Thing is, they basically already did this with the 24mm ef-s lens. Having used both, I cant tell the difference between the two at f/2.8. And I think the 24mm focuses faster.

I agree with others, if this was a 16mm prime to compete with what rokinon/samyang offers, I'd be interested. Or if it was a longer, cheaper ef-s prime (85mm or 100mm) it'd be interesting. At 20mm, it'd have to outperform the 24mm to be able to be priced higher.
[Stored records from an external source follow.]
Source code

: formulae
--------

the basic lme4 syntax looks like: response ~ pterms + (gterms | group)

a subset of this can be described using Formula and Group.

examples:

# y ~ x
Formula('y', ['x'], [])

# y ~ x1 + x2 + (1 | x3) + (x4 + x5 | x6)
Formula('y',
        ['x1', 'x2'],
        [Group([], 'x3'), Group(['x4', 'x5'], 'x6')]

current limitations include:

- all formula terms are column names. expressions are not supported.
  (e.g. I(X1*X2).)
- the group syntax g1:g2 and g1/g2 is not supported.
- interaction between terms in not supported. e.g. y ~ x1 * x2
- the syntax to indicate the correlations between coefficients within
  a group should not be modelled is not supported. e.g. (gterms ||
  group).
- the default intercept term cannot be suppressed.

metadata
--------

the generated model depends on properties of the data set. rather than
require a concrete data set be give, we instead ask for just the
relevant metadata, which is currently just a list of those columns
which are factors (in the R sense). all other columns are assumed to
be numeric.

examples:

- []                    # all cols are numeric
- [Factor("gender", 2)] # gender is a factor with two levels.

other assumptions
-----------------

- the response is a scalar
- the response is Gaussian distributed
Good that Canon is at least patenting EF-S designs though


----------



## unfocused (Jun 23, 2015)

I'm with the "if it were just a bit wider" crowd. Something closer to a 24-28mm equivalent would be nice. I really don't understand Canon's EF-S prime strategy. 
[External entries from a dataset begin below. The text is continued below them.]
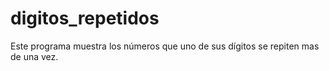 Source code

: # digitos_repetidos
Este programa muestra los números que uno de sus dígitos se repiten mas de una vez.
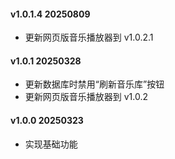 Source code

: #### v1.0.1.4 20250809
 * 更新网页版音乐播放器到 v1.0.2.1

#### v1.0.1 20250328
 * 更新数据库时禁用“刷新音乐库”按钮
 * 更新网页版音乐播放器到 v1.0.2

#### v1.0.0 20250323
 * 实现基础功能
40 mm f2.8 (okay, I know it's not an EF-S...but.) = 64mm 
24 mm f2.8 EF-S = 45 mm

and now a 20 mm, which would equal 32mm

They just seem like bizarre and not particularly useful focal lengths. 

I'm glad they are doing some EF-S primes, but it seems like they would be a lot more useful if they were a little wider at the wide end and a little longer at the long end.

17-18 mm would get them a nice 28mm equivalent.
60 mm would get you close to a 100mm equivalent.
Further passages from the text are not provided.